- **TASK REQUIREMENTS**
Pull out every line of the listing below where "const" appears.
++++ DATA RECORDS ++++
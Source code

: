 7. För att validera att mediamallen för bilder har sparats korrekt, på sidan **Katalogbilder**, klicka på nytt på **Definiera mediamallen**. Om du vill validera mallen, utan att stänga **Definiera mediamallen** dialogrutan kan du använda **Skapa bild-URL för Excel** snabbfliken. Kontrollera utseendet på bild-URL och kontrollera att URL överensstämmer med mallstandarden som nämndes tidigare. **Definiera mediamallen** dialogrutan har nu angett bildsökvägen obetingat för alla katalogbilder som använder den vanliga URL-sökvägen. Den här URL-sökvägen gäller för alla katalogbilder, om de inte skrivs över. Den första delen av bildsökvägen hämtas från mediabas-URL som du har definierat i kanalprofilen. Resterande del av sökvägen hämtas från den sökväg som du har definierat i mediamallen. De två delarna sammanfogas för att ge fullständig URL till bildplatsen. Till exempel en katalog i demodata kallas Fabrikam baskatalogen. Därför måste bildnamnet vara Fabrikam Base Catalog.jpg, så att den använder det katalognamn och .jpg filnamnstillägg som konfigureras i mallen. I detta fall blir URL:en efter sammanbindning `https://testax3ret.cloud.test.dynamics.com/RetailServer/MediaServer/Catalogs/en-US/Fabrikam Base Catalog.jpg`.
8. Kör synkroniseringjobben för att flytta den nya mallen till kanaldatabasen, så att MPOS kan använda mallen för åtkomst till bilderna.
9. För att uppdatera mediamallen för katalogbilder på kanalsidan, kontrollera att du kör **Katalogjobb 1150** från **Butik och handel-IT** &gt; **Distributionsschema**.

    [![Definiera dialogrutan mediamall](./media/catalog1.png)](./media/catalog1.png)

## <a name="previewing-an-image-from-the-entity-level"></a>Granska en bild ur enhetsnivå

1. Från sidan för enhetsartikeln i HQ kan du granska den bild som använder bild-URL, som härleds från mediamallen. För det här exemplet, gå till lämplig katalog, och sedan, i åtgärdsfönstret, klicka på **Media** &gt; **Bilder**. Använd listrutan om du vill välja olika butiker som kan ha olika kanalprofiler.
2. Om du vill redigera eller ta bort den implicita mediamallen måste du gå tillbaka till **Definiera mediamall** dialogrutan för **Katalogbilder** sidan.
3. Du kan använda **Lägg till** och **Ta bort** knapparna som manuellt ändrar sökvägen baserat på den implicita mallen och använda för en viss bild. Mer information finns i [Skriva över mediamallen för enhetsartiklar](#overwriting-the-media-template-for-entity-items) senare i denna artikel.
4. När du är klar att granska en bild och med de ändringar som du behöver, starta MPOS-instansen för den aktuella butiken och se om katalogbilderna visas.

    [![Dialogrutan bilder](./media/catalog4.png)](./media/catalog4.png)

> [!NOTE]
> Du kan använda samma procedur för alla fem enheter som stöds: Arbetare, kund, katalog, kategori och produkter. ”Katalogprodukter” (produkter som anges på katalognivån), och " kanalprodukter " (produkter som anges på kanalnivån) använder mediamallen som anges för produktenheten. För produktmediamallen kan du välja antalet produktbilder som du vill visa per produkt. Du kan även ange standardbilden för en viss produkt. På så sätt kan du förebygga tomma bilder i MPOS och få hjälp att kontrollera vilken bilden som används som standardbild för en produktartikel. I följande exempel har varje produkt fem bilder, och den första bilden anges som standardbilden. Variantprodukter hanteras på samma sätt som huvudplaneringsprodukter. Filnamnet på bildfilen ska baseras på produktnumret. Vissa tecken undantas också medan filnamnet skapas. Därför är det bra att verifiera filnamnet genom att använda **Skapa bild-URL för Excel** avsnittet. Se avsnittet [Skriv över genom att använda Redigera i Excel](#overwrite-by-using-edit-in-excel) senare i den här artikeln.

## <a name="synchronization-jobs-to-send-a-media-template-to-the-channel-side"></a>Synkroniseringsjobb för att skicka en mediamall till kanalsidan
++++
++++ DATA RECORDS ++++
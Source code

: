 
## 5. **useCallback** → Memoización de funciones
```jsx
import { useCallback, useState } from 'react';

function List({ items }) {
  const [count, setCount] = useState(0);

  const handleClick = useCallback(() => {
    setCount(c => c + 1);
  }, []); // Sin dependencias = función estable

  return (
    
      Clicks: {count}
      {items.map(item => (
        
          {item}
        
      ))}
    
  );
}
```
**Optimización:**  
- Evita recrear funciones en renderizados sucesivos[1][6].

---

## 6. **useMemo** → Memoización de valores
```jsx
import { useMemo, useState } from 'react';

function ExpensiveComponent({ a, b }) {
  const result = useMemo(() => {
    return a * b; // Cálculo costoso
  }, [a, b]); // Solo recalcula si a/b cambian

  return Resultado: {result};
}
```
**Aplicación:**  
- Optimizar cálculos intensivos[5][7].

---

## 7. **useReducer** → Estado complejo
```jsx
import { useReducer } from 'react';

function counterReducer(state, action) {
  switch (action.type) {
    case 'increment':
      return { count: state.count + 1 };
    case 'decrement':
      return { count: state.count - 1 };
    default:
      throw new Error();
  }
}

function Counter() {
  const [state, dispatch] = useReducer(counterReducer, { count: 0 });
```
++++
- **RESPONSE TO THIS TASK**
  const [count, setCount] = useState(0);
  const handleClick = useCallback(() => {
  const result = useMemo(() => {
  const [state, dispatch] = useReducer(counterReducer, { count: 0 });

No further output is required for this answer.